Tout a commencé dans un petit appartement de Trente, en 1943. Au nom de l’amour de Dieu et du rejet de toute haine, la jeune institutrice Chiara Lubich décide de rester dans sa ville natale détruite par les bombes pour se mettre au service des plus pauvres. C’est ainsi que naît, au milieu des ruines et des cohortes de sans-logis, le premier « focolare » (foyer en italien) où ceux qui ont tout perdu reçoivent amitié et chaleur.

Presque soixante ans plus tard, les « Focolari » regroupent près de 7 millions d’adeptes à travers 182 pays des cinq continents. Invitée vendredi à Genève par les autorités protestantes et le Conseil oecuménique des Eglises (COE), sa fondatrice et actuelle présidente parle avec l’enthousiasme d’une vieille dame de 82 ans fidèle à l’un des premiers slogans du mouvement : « Prier comme des anges, travailler comme des dockers ». Chiara Lubich rayonne de ce que certains appellent un indéfectible optimisme. Elle n’y voit que la manifestation de cette volonté de vivre l’Evangile en actes et en prière, qui est « respiration de l’âme, oxygène de la vie spirituelle et carburant de toute activité ».

§Catholique mais universelIntégrés depuis 1962 dans l’Eglise catholique romaine, les Focolari se montrent dès leur origine profondément oecuméniques et ouverts au dialogue inter-religieux. Le prix Templeton en 1977, puis le prix Unesco pour L’éducation pour la Paix en 1996 récompensent les efforts de Chiara Lubich en vue de développer un échange constructif entre les peuples d’origines culturelles et confessionnelles différentes.

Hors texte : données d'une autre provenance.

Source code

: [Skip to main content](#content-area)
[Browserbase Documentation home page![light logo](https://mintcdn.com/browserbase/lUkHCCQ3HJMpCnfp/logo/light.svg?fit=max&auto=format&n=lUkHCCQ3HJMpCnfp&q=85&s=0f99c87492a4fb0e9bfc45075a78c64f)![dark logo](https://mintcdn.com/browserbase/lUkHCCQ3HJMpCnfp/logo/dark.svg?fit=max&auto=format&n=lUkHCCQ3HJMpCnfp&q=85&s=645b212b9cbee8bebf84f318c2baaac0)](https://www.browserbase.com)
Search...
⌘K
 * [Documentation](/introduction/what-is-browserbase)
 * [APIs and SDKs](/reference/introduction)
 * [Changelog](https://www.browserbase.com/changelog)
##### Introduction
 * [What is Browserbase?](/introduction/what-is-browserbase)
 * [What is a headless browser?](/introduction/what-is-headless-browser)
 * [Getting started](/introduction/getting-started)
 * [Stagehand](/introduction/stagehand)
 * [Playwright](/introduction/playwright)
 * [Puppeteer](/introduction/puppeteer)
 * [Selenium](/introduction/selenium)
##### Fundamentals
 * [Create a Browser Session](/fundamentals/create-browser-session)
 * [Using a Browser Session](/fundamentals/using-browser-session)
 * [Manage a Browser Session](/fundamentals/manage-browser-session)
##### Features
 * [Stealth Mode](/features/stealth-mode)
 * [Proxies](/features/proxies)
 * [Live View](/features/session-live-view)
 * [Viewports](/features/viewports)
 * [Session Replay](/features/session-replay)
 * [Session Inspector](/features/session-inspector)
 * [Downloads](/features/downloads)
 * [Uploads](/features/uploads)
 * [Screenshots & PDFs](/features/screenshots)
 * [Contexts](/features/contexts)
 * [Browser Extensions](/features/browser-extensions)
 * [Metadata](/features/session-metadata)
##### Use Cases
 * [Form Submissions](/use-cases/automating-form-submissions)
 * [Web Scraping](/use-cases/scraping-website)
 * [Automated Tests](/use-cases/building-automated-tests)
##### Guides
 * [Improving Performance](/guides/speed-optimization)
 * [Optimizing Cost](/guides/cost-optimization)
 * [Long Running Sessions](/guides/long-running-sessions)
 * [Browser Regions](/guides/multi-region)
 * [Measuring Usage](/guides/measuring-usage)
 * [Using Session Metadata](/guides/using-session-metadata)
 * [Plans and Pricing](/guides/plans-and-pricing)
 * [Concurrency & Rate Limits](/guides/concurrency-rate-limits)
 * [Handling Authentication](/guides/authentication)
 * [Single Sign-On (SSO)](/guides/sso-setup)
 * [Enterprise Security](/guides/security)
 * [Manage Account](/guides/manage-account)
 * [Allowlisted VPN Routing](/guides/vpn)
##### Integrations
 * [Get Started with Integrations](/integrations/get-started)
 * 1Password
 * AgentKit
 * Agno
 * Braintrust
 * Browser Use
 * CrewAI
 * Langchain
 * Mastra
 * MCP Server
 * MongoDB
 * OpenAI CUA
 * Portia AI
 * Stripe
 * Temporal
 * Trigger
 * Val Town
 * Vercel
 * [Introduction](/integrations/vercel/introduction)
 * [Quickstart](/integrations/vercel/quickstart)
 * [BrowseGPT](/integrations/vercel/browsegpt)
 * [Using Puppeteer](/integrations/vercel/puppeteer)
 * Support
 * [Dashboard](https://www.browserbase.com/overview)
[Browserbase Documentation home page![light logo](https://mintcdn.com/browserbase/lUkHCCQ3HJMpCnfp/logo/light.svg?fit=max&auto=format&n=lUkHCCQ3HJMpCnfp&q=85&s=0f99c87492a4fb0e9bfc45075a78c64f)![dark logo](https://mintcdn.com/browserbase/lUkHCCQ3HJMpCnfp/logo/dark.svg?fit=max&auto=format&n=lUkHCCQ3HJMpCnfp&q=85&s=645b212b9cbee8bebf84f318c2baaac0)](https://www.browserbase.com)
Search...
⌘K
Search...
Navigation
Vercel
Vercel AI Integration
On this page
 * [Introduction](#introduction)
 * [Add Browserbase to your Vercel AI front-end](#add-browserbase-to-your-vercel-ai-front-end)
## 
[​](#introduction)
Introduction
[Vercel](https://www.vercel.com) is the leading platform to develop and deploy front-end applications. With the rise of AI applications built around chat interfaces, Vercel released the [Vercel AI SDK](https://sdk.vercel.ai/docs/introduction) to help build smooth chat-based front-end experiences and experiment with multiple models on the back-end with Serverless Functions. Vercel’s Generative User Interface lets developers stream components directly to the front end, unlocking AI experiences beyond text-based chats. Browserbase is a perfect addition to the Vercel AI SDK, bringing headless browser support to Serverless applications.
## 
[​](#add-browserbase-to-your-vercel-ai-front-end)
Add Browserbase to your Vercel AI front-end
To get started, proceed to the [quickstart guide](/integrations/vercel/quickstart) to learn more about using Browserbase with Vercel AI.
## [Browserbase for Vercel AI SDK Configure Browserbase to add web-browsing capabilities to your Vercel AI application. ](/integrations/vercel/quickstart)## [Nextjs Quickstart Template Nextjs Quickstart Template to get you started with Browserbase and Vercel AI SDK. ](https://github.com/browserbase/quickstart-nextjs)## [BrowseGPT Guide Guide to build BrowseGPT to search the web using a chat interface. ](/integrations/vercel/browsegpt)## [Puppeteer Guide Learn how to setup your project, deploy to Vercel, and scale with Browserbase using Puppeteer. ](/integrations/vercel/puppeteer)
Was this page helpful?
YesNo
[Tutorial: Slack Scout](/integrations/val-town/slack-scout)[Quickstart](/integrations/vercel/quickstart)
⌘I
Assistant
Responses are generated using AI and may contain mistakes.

Près de 100'000 personnes non croyantes figurent d’ailleurs parmi les membres, « des gens qui croient en des valeurs humaines dans leur engagement professionnel et à qui nous disons que nous pouvons défendre ensemble une certaine vision de l’humanité ».

Chiara Lubich rêve - et croit fermement - à un avenir où les chrétiens auront compris l’importance de ce qui les rassemblent et laissés de côté ce qui les divisent, afin de créer « une seule Eglise avec une variété d’expressions qui soient comme autant de dons les unes pour les autres ». Elle y voit une nécessité, un impératif catégorique : « Nous devons être frères. Et si nous n’y parvenons pas, c’est que nous n’auront rien compris au message du Christ ».

Cette spiritualité de l’unité constitue la pierre angulaire du mouvement, que chaque membre s’engage à vivre à son niveau, dans sa famille, son travail, ses relations. L’amour du prochain devient alors source d’union à Dieu, dans la joie et la paix. « Le royaume de Dieu avance à travers cette charité mutuelle, qui nécessite que l’on s’ouvre pour écouter l’autre ».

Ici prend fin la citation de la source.